◆ **YOUR INSTRUCTIONS**:
From the line that contains "- Template code" to the last line of the entries, set down each line exactly as written, both ends included, with nothing else.

◆ **INFORMATION SUPPLIED**:
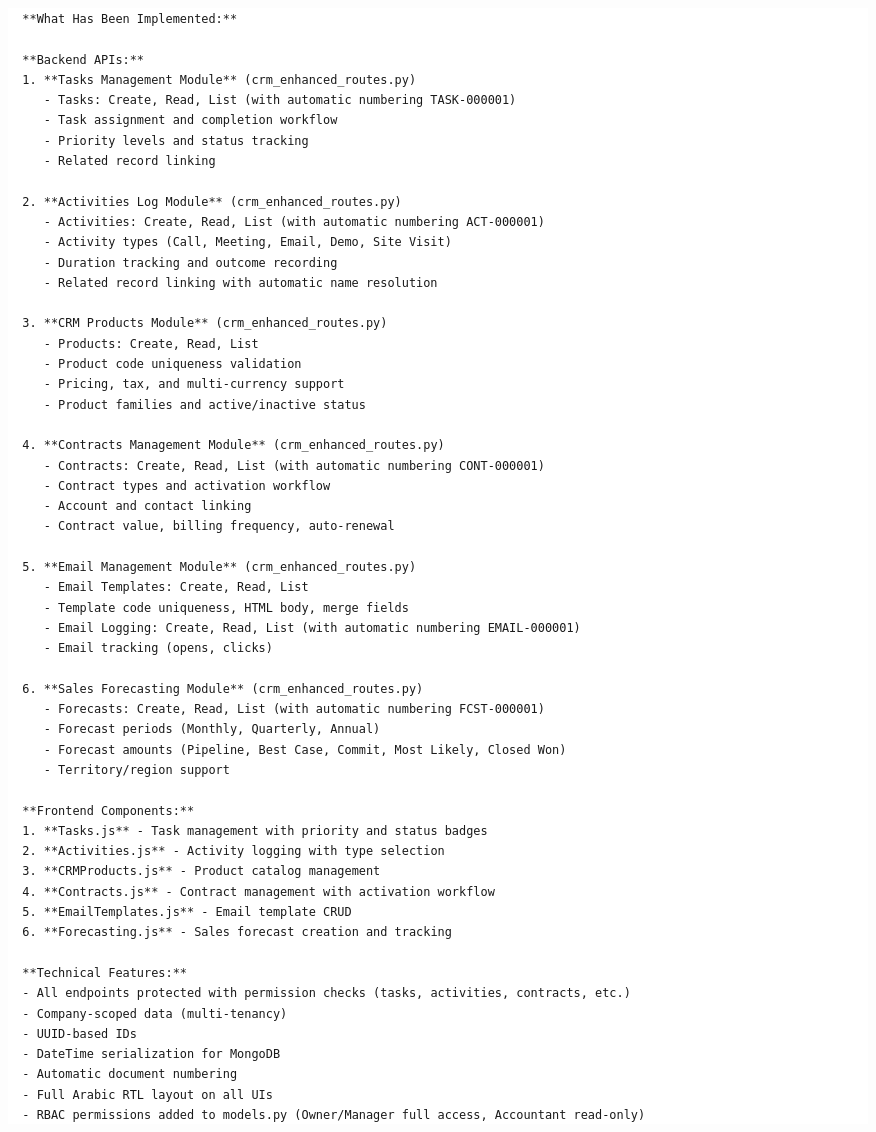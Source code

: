       **What Has Been Implemented:**
      
      **Backend APIs:**
      1. **Tasks Management Module** (crm_enhanced_routes.py)
         - Tasks: Create, Read, List (with automatic numbering TASK-000001)
         - Task assignment and completion workflow
         - Priority levels and status tracking
         - Related record linking
      
      2. **Activities Log Module** (crm_enhanced_routes.py)
         - Activities: Create, Read, List (with automatic numbering ACT-000001)
         - Activity types (Call, Meeting, Email, Demo, Site Visit)
         - Duration tracking and outcome recording
         - Related record linking with automatic name resolution
      
      3. **CRM Products Module** (crm_enhanced_routes.py)
         - Products: Create, Read, List
         - Product code uniqueness validation
         - Pricing, tax, and multi-currency support
         - Product families and active/inactive status
      
      4. **Contracts Management Module** (crm_enhanced_routes.py)
         - Contracts: Create, Read, List (with automatic numbering CONT-000001)
         - Contract types and activation workflow
         - Account and contact linking
         - Contract value, billing frequency, auto-renewal
      
      5. **Email Management Module** (crm_enhanced_routes.py)
         - Email Templates: Create, Read, List
         - Template code uniqueness, HTML body, merge fields
         - Email Logging: Create, Read, List (with automatic numbering EMAIL-000001)
         - Email tracking (opens, clicks)
      
      6. **Sales Forecasting Module** (crm_enhanced_routes.py)
         - Forecasts: Create, Read, List (with automatic numbering FCST-000001)
         - Forecast periods (Monthly, Quarterly, Annual)
         - Forecast amounts (Pipeline, Best Case, Commit, Most Likely, Closed Won)
         - Territory/region support
      
      **Frontend Components:**
      1. **Tasks.js** - Task management with priority and status badges
      2. **Activities.js** - Activity logging with type selection
      3. **CRMProducts.js** - Product catalog management
      4. **Contracts.js** - Contract management with activation workflow
      5. **EmailTemplates.js** - Email template CRUD
      6. **Forecasting.js** - Sales forecast creation and tracking
      
      **Technical Features:**
      - All endpoints protected with permission checks (tasks, activities, contracts, etc.)
      - Company-scoped data (multi-tenancy)
      - UUID-based IDs
      - DateTime serialization for MongoDB
      - Automatic document numbering
      - Full Arabic RTL layout on all UIs
      - RBAC permissions added to models.py (Owner/Manager full access, Accountant read-only)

◆ **RESULT OF THE EXERCISE**:
         - Template code uniqueness, HTML body, merge fields
         - Email Logging: Create, Read, List (with automatic numbering EMAIL-000001)
         - Email tracking (opens, clicks)
      
      6. **Sales Forecasting Module** (crm_enhanced_routes.py)
         - Forecasts: Create, Read, List (with automatic numbering FCST-000001)
         - Forecast periods (Monthly, Quarterly, Annual)
         - Forecast amounts (Pipeline, Best Case, Commit, Most Likely, Closed Won)
         - Territory/region support
      
      **Frontend Components:**
      1. **Tasks.js** - Task management with priority and status badges
      2. **Activities.js** - Activity logging with type selection
      3. **CRMProducts.js** - Product catalog management
      4. **Contracts.js** - Contract management with activation workflow
      5. **EmailTemplates.js** - Email template CRUD
      6. **Forecasting.js** - Sales forecast creation and tracking
      
      **Technical Features:**
      - All endpoints protected with permission checks (tasks, activities, contracts, etc.)
      - Company-scoped data (multi-tenancy)
      - UUID-based IDs
      - DateTime serialization for MongoDB
      - Automatic document numbering
      - Full Arabic RTL layout on all UIs
      - RBAC permissions added to models.py (Owner/Manager full access, Accountant read-only)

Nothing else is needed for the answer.